坂路調教(写真3:上)の翌日にはリラックスに主眼を置いた800 m屋内トラックでの調教(写真4:下)を実施し、“オン”と“オフ”のメリハリをつけるよう心掛けています。写真上の先頭はキセキスティールの10(牡 父:ケイムホーム)、写真下の先頭左の馬はベラミロードの10(牝 父:アドマイヤムーン)、先頭右の馬はカミモリローマンの10(牝 父:スウェプトオーヴァーボード)
さて、ここからは昨年12月に行われました恒例の「BTC利用者との意見交換会」について触れてみたいと思います。今回は「競馬を見据えた育成調教・騎乗方法」というテーマに基づき、当場から「日高育成牧場における育成調教」および「育成馬の調教で意識している点」と題する話題提供の後、競馬で最大限の能力を発揮させるための体力面のみならず精神面のトレーニング方法について4名のパネリストの方々を中心に活発な意見交換が行われました。パネリストの皆さんは、自身の経験に基づき試行錯誤した中で、最善の方法を実践しておられる方々でした。一見すると個々の方法は全く異なっているようにも感じられることも少なくはなく、多種多様な意見が飛び交いました。
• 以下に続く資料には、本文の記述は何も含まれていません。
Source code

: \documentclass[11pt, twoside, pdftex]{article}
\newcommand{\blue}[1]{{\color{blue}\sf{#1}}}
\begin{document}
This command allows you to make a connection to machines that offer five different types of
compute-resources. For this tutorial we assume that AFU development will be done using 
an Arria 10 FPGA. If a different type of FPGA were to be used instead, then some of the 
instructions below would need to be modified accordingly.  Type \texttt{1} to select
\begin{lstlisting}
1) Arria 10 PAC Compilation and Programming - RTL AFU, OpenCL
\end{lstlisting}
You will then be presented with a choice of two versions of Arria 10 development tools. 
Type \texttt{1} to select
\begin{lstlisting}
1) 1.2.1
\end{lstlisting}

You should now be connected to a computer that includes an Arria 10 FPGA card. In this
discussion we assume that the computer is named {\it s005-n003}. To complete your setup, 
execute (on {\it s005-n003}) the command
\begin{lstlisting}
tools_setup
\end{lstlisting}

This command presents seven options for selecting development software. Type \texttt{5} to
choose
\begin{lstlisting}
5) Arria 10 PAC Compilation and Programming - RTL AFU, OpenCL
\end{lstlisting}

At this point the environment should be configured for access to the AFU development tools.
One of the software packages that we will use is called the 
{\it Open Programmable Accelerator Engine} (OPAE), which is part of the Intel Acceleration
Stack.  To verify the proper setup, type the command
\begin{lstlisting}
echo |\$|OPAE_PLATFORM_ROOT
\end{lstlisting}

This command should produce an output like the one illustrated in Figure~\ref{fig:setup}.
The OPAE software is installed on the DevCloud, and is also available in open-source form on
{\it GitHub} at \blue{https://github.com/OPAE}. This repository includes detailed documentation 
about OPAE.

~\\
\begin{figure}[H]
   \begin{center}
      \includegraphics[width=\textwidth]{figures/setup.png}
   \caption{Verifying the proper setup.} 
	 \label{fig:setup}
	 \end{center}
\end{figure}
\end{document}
しかしながら、「馬は常に精神および肉体面で健康でなければならない」という点は一致しており、パネリストの方々は馬を精神および肉体的に健康に維持するために、常に馬をよく観察し、馬を理解しようと心掛けているという共通項が浮かび上がってきました。また、その他にも、現状に満足することなく、強い馬づくりという目標に向け、最大限の努力をなされていることがひしひしと伝わってきました。今回の意見交換会を終えて、重要なことは「馬を観察し、馬を理解しようと心掛けること」であるということを確信いたしました。多種多様な考え方がある中にも、やはり「全ての道はローマに通ず」ということを強く感じさせられました。私自身、非常に刺激を受けるとともに、多くのヒントをいただくことができました。4名のパネリストの方々、および参加していただいた方々にはこの場をお借りして御礼申し上げます。
日高育成牧場でもしっかりと馬を観察し、育成調教を進めていきたいと考えています。また、そのなかで得られた知見を少しでも解りやすく、なるべく科学的な分析や根拠も加えてお伝えしていきたいと考えています。